Both sides are constantly in a place of uncertainty since neither has any idea how the whole ordeal will play out, which is a very stressful position. Your spouse who has always been at your side is now the opponent, and that inevitably leads to serious conflict. Arguments are bound to come up more frequently, which leads to feelings of bitterness and resentment.
What is easy to forget during this emotional roller coaster when you are focusing on getting the best possible settlement once everything is done is how this process affects your kids. This is especially true when your children are young, and something I had to constantly think about when I went through my divorce.

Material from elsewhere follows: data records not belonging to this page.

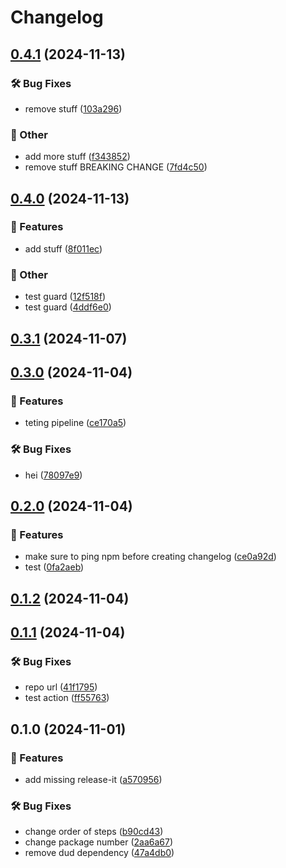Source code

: # Changelog

## [0.4.1](https://github.com/FHIDev/dafn-dummy-repo/compare/v0.4.0...v0.4.1) (2024-11-13)


### 🛠️ Bug Fixes

* remove stuff ([103a296](https://github.com/FHIDev/dafn-dummy-repo/commit/103a2962734a349885c0c81841a825dd0f89ed03))


### 📑 Other

* add more stuff ([f343852](https://github.com/FHIDev/dafn-dummy-repo/commit/f34385246abf26a81af2303461b630d9c230f017))
* remove stuff BREAKING CHANGE ([7fd4c50](https://github.com/FHIDev/dafn-dummy-repo/commit/7fd4c50e853e7ae4a8985721285418d852434f10))

## [0.4.0](https://github.com/FHIDev/dafn-dummy-repo/compare/v0.3.1...v0.4.0) (2024-11-13)


### 🚀 Features

* add stuff ([8f011ec](https://github.com/FHIDev/dafn-dummy-repo/commit/8f011eca6edd942b39ab71cdbf6a734264ba278a))


### 📑 Other

* test guard ([12f518f](https://github.com/FHIDev/dafn-dummy-repo/commit/12f518f12aac473ff496dc27a7bedad52a2dec8f))
* test guard ([4ddf6e0](https://github.com/FHIDev/dafn-dummy-repo/commit/4ddf6e0d9c89c122d16369655c2be5a5cdec3c72))

## [0.3.1](https://github.com/FHIDev/dafn-dummy-repo/compare/v0.3.0...v0.3.1) (2024-11-07)

## [0.3.0](https://github.com/FHIDev/dafn-dummy-repo/compare/v0.2.0...v0.3.0) (2024-11-04)


### 🚀 Features

* teting pipeline ([ce170a5](https://github.com/FHIDev/dafn-dummy-repo/commit/ce170a51b71eb85fa04f773a83b63cf6032a7b54))


### 🛠️ Bug Fixes

* hei ([78097e9](https://github.com/FHIDev/dafn-dummy-repo/commit/78097e933efc2deff0f10e834793f45e2a0d4cb5))

## [0.2.0](https://github.com/FHIDev/dafn-dummy-repo/compare/v0.1.2...v0.2.0) (2024-11-04)


### 🚀 Features

* make sure to ping npm before creating changelog ([ce0a92d](https://github.com/FHIDev/dafn-dummy-repo/commit/ce0a92d95cfd7c6846d8805ad0ac270539274885))
* test ([0fa2aeb](https://github.com/FHIDev/dafn-dummy-repo/commit/0fa2aebfcef1ef83b7f3e6c0c2754b82fe2c4511))

## [0.1.2](https://github.com/FHIDev/dafn-dummy-repo/compare/v0.1.1...v0.1.2) (2024-11-04)

## [0.1.1](https://github.com/FHIDev/dafn-dummy-repo/compare/v0.1.0...v0.1.1) (2024-11-04)


### 🛠️ Bug Fixes

* repo url ([41f1795](https://github.com/FHIDev/dafn-dummy-repo/commit/41f1795c4cb31a711987fc71a3b40b7217db2683))
* test action ([ff55763](https://github.com/FHIDev/dafn-dummy-repo/commit/ff5576307badea1d361a48569eadfff48524e1a2))

## 0.1.0 (2024-11-01)


### 🚀 Features

* add missing release-it ([a570956](https://github.com/FHIDev/Fhi.Designsystem/commit/a57095602c896c134fa74f13c10c704d8abd0865))


### 🛠️ Bug Fixes

* change order of steps ([b90cd43](https://github.com/FHIDev/Fhi.Designsystem/commit/b90cd4337fb07cfd81a8fd88cef4616121ae7c09))
* change package number ([2aa6a67](https://github.com/FHIDev/Fhi.Designsystem/commit/2aa6a67dd02d6b331886526bfd09a103e72578b8))
* remove dud dependency ([47a4db0](https://github.com/FHIDev/Fhi.Designsystem/commit/47a4db09101a230d1f3c52eb50ec224286fa0b63))
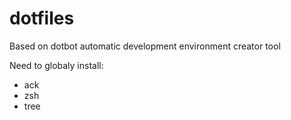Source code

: # dotfiles
Based on dotbot automatic development environment creator tool

Need to globaly install:
- ack
- zsh
- tree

As much stress as you and your spouse feel while going through divorce, your kids will be feeling an equal amount of pressure. It is you and your spouse’s responsibility FIRST AND FOREMOST to reduce the burden the divorce has on your children.
The biggest way you can achieve this goal is by avoiding conflict when your kids are present. Yes, arguments are inevitable. But you need to show restraint if your kids are around, even if they are in a different room.
Having your children witness fights between you and your soon-to-be ex will only serve to significantly increase the stress of transitioning to a divorced family.
Another important thing to understand is how trash talking your spouse to your kids affects them during and after the divorce.
You may not get along with your spouse. Heck, you may even flat out dislike him/her now. But that does not mean your children feel the same way. They will still love mom and dad just the same. Even seemingly innocent or offhand comments can create an internal struggle for them as they are trying to cope with the new situation. It is extremely harmful to impose your own feelings about your spouse on your children, especially if they are young.
You and your spouse must also reassure your kids that the divorce is not their fault. This may seem like a no-brainer to adults, but for a young child struggling to understand why mommy and daddy aren’t going to live together anymore, it is easy for them to place the blame on their own shoulders.
Finally, a good divorce lawyer, such as the attorneys of Cordell & Cordell, can help make all the difference in reducing the amount of conflict you and your spouse go through. This is very beneficial since the attorneys can play middleman during your negotiations, reducing the amount of face-to-face confrontations between you and your spouse.
Obviously, divorce is a difficult transition full of negativity for everyone involved, which unfortunately includes your innocent children. It is your responsibility as parents to do everything you can to shield your kids from the conflict in divorce to decrease the stress they feel from this process and improve their transition to the new family structure.